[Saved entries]
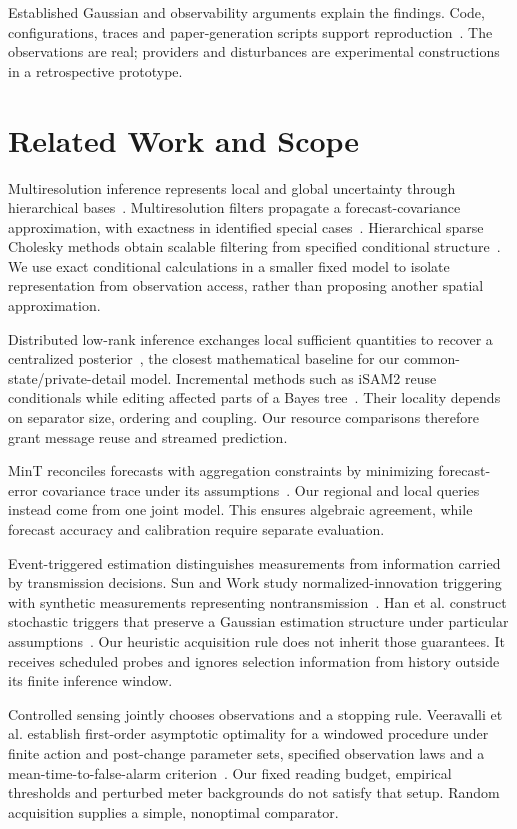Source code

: \documentclass[conference]{IEEEtran}
\begin{document}
Established Gaussian and observability arguments explain the findings. Code, configurations, traces and paper-generation scripts support reproduction~\cite{artifact}. The observations are real; providers and disturbances are experimental constructions in a retrospective prototype.

\section{Related Work and Scope}
Multiresolution inference represents local and global uncertainty through hierarchical bases~\cite{katzfuss2017}. Multiresolution filters propagate a forecast-covariance approximation, with exactness in identified special cases~\cite{mrf}. Hierarchical sparse Cholesky methods obtain scalable filtering from specified conditional structure~\cite{vecchia}. We use exact conditional calculations in a smaller fixed model to isolate representation from observation access, rather than proposing another spatial approximation.

Distributed low-rank inference exchanges local sufficient quantities to recover a centralized posterior~\cite{distributed}, the closest mathematical baseline for our common-state/private-detail model. Incremental methods such as iSAM2 reuse conditionals while editing affected parts of a Bayes tree~\cite{isam}. Their locality depends on separator size, ordering and coupling. Our resource comparisons therefore grant message reuse and streamed prediction.

MinT reconciles forecasts with aggregation constraints by minimizing forecast-error covariance trace under its assumptions~\cite{mint}. Our regional and local queries instead come from one joint model. This ensures algebraic agreement, while forecast accuracy and calibration require separate evaluation.

Event-triggered estimation distinguishes measurements from information carried by transmission decisions. Sun and Work study normalized-innovation triggering with synthetic measurements representing nontransmission~\cite{sun}. Han et al. construct stochastic triggers that preserve a Gaussian estimation structure under particular assumptions~\cite{han}. Our heuristic acquisition rule does not inherit those guarantees. It receives scheduled probes and ignores selection information from history outside its finite inference window.

Controlled sensing jointly chooses observations and a stopping rule. Veeravalli et al. establish first-order asymptotic optimality for a windowed procedure under finite action and post-change parameter sets, specified observation laws and a mean-time-to-false-alarm criterion~\cite{controlled}. Our fixed reading budget, empirical thresholds and perturbed meter backgrounds do not satisfy that setup. Random acquisition supplies a simple, nonoptimal comparator.
\end{document}
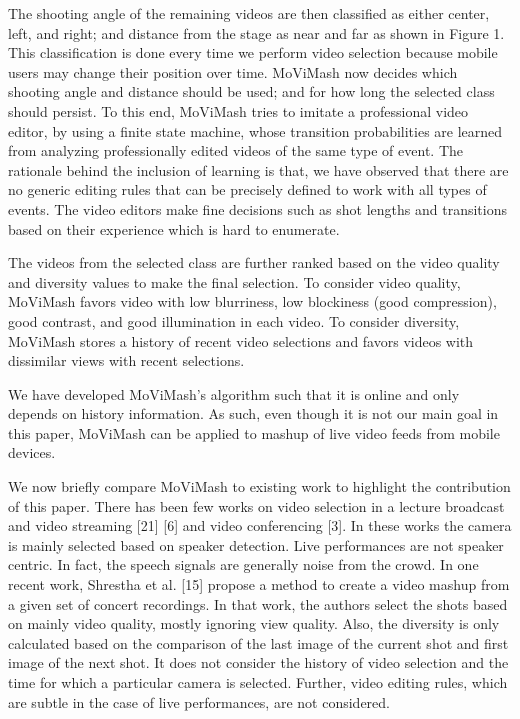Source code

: \documentclass{sig-alternate-05-2015}
\begin{document}
The shooting angle of the remaining videos are then classified as either center, left, and right; and distance from the stage as near and far as shown in Figure 1. This classification is done every time we perform video selection because mobile users may change their position over time. MoViMash now decides which shooting angle and distance should be used; and for how long the selected class should persist. To this end, MoViMash tries to imitate a professional video editor, by using a finite state machine, whose transition probabilities are learned from analyzing professionally edited videos of the same type of event. The rationale behind the inclusion of learning is that, we have observed that there are no generic editing rules that can be precisely defined to work with all types of events. The video editors make fine decisions such as shot lengths and transitions based on their experience which is hard to enumerate.

The videos from the selected class are further ranked based on the video quality and diversity values to make the final selection. To consider video quality, MoViMash favors video with low blurriness, low blockiness (good compression), good contrast, and good illumination in each video. To consider diversity, MoViMash stores a history of recent video selections and favors videos with dissimilar views with recent selections.

We have developed MoViMash’s algorithm such that it is online and only depends on history information. As such, even though it is not our main goal in this paper, MoViMash can be applied to mashup of live video feeds from mobile devices.

We now briefly compare MoViMash to existing work to highlight the contribution of this paper. There has been few works on video selection in a lecture broadcast and video streaming [21] [6] and video conferencing [3]. In these works the camera is mainly selected based on speaker detection. Live performances are not speaker centric. In fact, the speech signals are generally noise from the crowd. In one recent work, Shrestha et al. [15] propose a method to create a video mashup from a given set of concert recordings. In that work, the authors select the shots based on mainly video quality, mostly ignoring view quality. Also, the diversity is only calculated based on the comparison of the last image of the current shot and first image of the next shot. It does not consider the history of video selection and the time for which a particular camera is selected. Further, video editing rules, which are subtle in the case of live performances, are not considered.
\end{document}
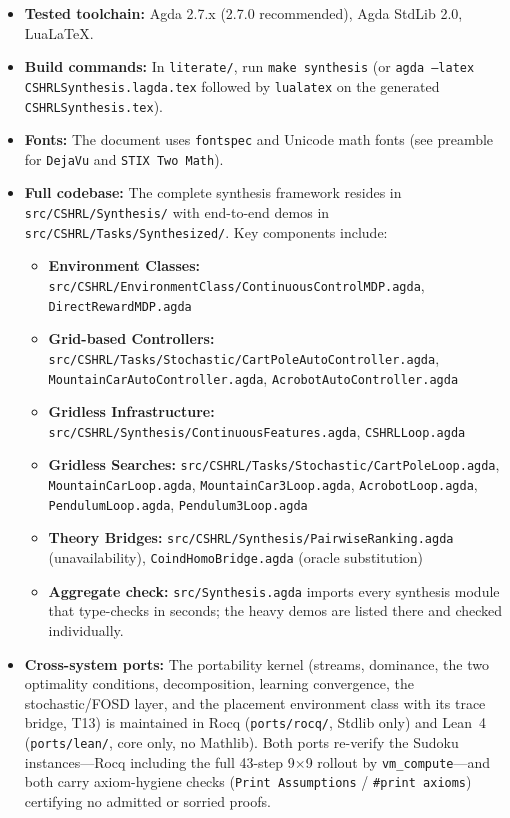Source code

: \documentclass[9pt,a4paper]{article}
\newcommand{\fpath}[1]{\nolinkurl{#1}}
\theoremstyle{plain}
\theoremstyle{definition}
\theoremstyle{remark}
\begin{document}
\begin{itemize}
\item \textbf{Tested toolchain:} Agda 2.7.x (2.7.0 recommended), Agda StdLib 2.0, Lua\LaTeX.
\item \textbf{Build commands:} In \texttt{literate/}, run \texttt{make synthesis} (or \texttt{agda --latex CSHRLSynthesis.lagda.tex} followed by \texttt{lualatex} on the generated \texttt{CSHRLSynthesis.tex}).
\item \textbf{Fonts:} The document uses \texttt{fontspec} and Unicode math fonts (see preamble for \texttt{DejaVu} and \texttt{STIX Two Math}).
\item \textbf{Full codebase:} The complete synthesis framework resides in \fpath{src/CSHRL/Synthesis/} with end-to-end demos in \fpath{src/CSHRL/Tasks/Synthesized/}. Key components include:
  \begin{itemize}
    \item \textbf{Environment Classes:} \fpath{src/CSHRL/EnvironmentClass/ContinuousControlMDP.agda}, \fpath{DirectRewardMDP.agda}
    \item \textbf{Grid-based Controllers:} \fpath{src/CSHRL/Tasks/Stochastic/CartPoleAutoController.agda}, \fpath{MountainCarAutoController.agda}, \fpath{AcrobotAutoController.agda}
    \item \textbf{Gridless Infrastructure:} \fpath{src/CSHRL/Synthesis/ContinuousFeatures.agda}, \fpath{CSHRLLoop.agda}
    \item \textbf{Gridless Searches:} \fpath{src/CSHRL/Tasks/Stochastic/CartPoleLoop.agda}, \fpath{MountainCarLoop.agda}, \fpath{MountainCar3Loop.agda}, \fpath{AcrobotLoop.agda}, \fpath{PendulumLoop.agda}, \fpath{Pendulum3Loop.agda}
    \item \textbf{Theory Bridges:} \fpath{src/CSHRL/Synthesis/PairwiseRanking.agda} (unavailability), \fpath{CoindHomoBridge.agda} (oracle substitution)
    \item \textbf{Aggregate check:} \fpath{src/Synthesis.agda} imports every synthesis module that type-checks in seconds; the heavy demos are listed there and checked individually.
  \end{itemize}
\item \textbf{Cross-system ports:} The portability kernel (streams, dominance, the two optimality conditions, decomposition, learning convergence, the stochastic/FOSD layer, and the placement environment class with its trace bridge, T13) is maintained in Rocq (\fpath{ports/rocq/}, Stdlib only) and Lean~4 (\fpath{ports/lean/}, core only, no Mathlib).  Both ports re-verify the Sudoku instances---Rocq including the full 43-step 9$\times$9 rollout by \texttt{vm\_compute}---and both carry axiom-hygiene checks (\texttt{Print Assumptions} / \texttt{\#print axioms}) certifying no admitted or sorried proofs.
\end{itemize}
\end{document}
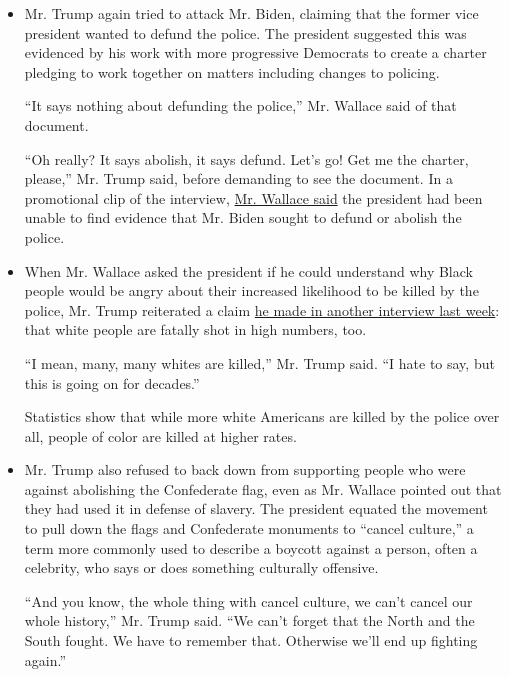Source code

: \begin{itemize}
\item
  Mr. Trump again tried to attack Mr. Biden, claiming that the former
  vice president wanted to defund the police. The president suggested
  this was evidenced by his work with more progressive Democrats to
  create a charter pledging to work together on matters including
  changes to policing.

  ``It says nothing about defunding the police,'' Mr. Wallace said of
  that document.

  ``Oh really? It says abolish, it says defund. Let's go! Get me the
  charter, please,'' Mr. Trump said, before demanding to see the
  document. In a promotional clip of the interview,
  \href{https://www.usatoday.com/story/news/politics/2020/07/17/fox-news-chris-wallace-fact-checks-trump-bidens-stance-police/5461970002/}{Mr.
  Wallace said} the president had been unable to find evidence that Mr.
  Biden sought to defund or abolish the police.
\item
  When Mr. Wallace asked the president if he could understand why Black
  people would be angry about their increased likelihood to be killed by
  the police, Mr. Trump reiterated a claim
  \href{https://www.nytimes3xbfgragh.onion/2020/07/14/us/politics/trump-white-people-killed-by-police.html}{he
  made in another interview last week}: that white people are fatally
  shot in high numbers, too.

  ``I mean, many, many whites are killed,'' Mr. Trump said. ``I hate to
  say, but this is going on for decades.''

  Statistics show that while more white Americans are killed by the
  police over all, people of color are killed at higher rates.
\item
  Mr. Trump also refused to back down from supporting people who were
  against abolishing the Confederate flag, even as Mr. Wallace pointed
  out that they had used it in defense of slavery. The president equated
  the movement to pull down the flags and Confederate monuments to
  ``cancel culture,'' a term more commonly used to describe a boycott
  against a person, often a celebrity, who says or does something
  culturally offensive.

  ``And you know, the whole thing with cancel culture, we can't cancel
  our whole history,'' Mr. Trump said. ``We can't forget that the North
  and the South fought. We have to remember that. Otherwise we'll end up
  fighting again.''
\end{itemize}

PROBLEM TO SOLVE: Copy exactly the lines above, from the one containing "out that they" through the very last line.

SOLUTION:
  out that they had used it in defense of slavery. The president equated
  the movement to pull down the flags and Confederate monuments to
  ``cancel culture,'' a term more commonly used to describe a boycott
  against a person, often a celebrity, who says or does something
  culturally offensive.

  ``And you know, the whole thing with cancel culture, we can't cancel
  our whole history,'' Mr. Trump said. ``We can't forget that the North
  and the South fought. We have to remember that. Otherwise we'll end up
  fighting again.''
\end{itemize}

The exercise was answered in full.